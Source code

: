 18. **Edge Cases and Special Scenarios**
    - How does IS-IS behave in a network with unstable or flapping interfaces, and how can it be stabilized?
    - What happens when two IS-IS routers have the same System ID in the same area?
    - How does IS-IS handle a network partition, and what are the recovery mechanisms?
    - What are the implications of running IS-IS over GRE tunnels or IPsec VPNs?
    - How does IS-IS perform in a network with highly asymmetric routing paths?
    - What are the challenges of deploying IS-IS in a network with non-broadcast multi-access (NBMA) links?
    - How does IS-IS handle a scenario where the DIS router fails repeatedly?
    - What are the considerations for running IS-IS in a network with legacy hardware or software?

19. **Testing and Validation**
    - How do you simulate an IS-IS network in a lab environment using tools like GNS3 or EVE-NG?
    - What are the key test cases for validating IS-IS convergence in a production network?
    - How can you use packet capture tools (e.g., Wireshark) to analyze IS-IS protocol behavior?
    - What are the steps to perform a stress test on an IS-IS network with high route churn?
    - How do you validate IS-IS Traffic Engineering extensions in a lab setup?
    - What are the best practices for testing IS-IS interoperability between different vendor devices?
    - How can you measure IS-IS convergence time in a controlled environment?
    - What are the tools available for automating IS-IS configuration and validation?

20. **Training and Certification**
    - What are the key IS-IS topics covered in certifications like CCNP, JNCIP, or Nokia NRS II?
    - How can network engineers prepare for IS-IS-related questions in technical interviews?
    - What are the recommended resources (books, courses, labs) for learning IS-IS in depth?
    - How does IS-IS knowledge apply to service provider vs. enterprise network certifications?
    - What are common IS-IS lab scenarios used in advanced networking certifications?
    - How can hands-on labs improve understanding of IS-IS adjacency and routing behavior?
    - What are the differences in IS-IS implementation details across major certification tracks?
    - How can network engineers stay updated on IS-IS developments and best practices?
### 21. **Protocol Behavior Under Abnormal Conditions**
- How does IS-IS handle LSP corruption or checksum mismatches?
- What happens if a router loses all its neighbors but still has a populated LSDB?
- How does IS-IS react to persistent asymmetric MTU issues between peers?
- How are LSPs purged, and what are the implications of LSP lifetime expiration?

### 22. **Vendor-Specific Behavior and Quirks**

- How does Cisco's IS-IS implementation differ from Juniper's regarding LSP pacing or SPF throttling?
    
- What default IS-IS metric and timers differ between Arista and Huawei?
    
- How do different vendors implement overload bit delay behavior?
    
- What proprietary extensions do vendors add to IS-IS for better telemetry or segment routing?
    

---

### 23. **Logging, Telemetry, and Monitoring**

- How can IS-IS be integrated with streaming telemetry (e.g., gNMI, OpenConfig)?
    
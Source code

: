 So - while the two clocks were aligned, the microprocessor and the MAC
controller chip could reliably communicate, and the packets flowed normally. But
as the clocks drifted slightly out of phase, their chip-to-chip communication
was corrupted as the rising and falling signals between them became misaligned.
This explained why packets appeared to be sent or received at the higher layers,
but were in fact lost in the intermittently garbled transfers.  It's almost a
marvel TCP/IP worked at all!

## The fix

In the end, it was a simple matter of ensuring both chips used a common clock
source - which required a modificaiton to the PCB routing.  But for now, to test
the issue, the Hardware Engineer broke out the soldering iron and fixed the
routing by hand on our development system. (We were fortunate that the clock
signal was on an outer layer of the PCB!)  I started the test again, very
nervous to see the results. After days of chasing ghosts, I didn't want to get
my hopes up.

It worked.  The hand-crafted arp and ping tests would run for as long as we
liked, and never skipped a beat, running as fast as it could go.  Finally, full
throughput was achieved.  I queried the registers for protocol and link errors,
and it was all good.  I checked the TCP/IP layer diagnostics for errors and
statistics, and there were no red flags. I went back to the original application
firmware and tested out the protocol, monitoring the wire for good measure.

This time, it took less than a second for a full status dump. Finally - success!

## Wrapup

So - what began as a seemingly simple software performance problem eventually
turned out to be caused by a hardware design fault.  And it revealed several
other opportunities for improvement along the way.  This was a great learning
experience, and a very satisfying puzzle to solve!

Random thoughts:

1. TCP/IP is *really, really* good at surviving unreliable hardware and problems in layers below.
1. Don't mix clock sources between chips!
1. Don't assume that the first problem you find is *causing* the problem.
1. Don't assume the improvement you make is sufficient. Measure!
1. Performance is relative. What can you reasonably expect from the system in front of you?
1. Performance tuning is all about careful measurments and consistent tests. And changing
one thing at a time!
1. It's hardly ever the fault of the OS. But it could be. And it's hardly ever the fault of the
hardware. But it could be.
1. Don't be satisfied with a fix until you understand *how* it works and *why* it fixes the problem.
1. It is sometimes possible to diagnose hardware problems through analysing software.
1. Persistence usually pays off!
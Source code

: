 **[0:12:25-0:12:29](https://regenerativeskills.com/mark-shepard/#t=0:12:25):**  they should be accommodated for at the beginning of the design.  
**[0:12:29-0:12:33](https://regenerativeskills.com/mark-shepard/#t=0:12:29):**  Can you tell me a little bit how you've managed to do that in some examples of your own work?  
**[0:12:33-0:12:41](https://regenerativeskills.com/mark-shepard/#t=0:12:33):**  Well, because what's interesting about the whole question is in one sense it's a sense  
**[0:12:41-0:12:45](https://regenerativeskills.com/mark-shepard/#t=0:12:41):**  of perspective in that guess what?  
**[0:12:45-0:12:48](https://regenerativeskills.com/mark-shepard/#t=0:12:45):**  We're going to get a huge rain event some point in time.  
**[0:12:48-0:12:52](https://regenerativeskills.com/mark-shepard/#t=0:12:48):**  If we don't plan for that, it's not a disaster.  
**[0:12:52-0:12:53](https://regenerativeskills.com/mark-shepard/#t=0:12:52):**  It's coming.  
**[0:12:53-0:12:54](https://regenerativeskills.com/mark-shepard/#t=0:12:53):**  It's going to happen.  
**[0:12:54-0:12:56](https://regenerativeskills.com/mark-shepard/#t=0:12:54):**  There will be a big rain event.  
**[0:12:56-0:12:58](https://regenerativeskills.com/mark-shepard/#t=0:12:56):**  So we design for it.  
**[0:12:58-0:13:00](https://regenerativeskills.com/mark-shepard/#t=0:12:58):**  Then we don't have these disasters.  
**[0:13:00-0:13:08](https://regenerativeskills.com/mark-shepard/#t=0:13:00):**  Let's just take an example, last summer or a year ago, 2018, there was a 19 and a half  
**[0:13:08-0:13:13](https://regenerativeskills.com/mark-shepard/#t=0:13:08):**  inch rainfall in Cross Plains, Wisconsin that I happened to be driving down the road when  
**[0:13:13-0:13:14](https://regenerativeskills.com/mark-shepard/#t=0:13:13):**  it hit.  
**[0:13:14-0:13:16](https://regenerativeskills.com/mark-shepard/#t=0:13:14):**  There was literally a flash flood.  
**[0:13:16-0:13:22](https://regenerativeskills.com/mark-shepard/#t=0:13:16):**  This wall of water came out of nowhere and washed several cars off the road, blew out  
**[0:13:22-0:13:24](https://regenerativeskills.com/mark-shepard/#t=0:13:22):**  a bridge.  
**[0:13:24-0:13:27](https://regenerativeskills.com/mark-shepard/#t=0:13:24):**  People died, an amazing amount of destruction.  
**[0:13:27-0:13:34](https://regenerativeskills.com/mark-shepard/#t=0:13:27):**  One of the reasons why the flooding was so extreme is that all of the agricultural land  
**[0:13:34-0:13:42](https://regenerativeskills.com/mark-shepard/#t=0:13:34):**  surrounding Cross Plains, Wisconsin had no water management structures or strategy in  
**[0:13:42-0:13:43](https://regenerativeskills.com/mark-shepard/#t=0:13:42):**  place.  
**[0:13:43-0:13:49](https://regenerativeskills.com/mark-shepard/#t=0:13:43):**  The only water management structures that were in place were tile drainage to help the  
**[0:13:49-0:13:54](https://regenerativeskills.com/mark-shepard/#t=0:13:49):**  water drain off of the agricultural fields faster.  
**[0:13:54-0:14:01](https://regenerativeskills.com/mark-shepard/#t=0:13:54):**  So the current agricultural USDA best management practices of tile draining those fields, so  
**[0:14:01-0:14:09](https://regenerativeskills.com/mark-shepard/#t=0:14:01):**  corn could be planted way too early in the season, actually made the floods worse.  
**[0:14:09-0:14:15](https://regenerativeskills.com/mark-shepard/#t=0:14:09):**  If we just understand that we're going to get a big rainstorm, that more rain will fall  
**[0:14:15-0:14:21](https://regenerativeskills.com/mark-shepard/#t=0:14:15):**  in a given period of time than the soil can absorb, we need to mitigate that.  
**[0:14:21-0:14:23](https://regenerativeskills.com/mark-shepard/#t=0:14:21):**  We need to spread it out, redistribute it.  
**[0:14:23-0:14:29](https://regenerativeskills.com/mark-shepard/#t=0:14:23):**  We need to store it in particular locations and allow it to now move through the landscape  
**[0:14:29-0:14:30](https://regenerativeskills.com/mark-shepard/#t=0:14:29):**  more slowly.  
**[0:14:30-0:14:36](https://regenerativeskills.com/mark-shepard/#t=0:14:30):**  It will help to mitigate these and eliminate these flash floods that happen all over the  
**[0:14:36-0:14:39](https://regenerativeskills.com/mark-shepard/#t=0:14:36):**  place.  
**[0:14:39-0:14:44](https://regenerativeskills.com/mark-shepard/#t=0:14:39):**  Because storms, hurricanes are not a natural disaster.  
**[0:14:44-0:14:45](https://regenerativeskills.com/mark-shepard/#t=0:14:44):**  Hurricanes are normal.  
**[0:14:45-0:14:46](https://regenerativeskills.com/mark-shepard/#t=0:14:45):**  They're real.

PROBLEM TO WORK ON
From the listing above, copy every line that includes the word "different".

RESULT OF THIS EXERCISE
    - What are the best practices for testing IS-IS interoperability between different vendor devices?
- How do different vendors implement overload bit delay behavior?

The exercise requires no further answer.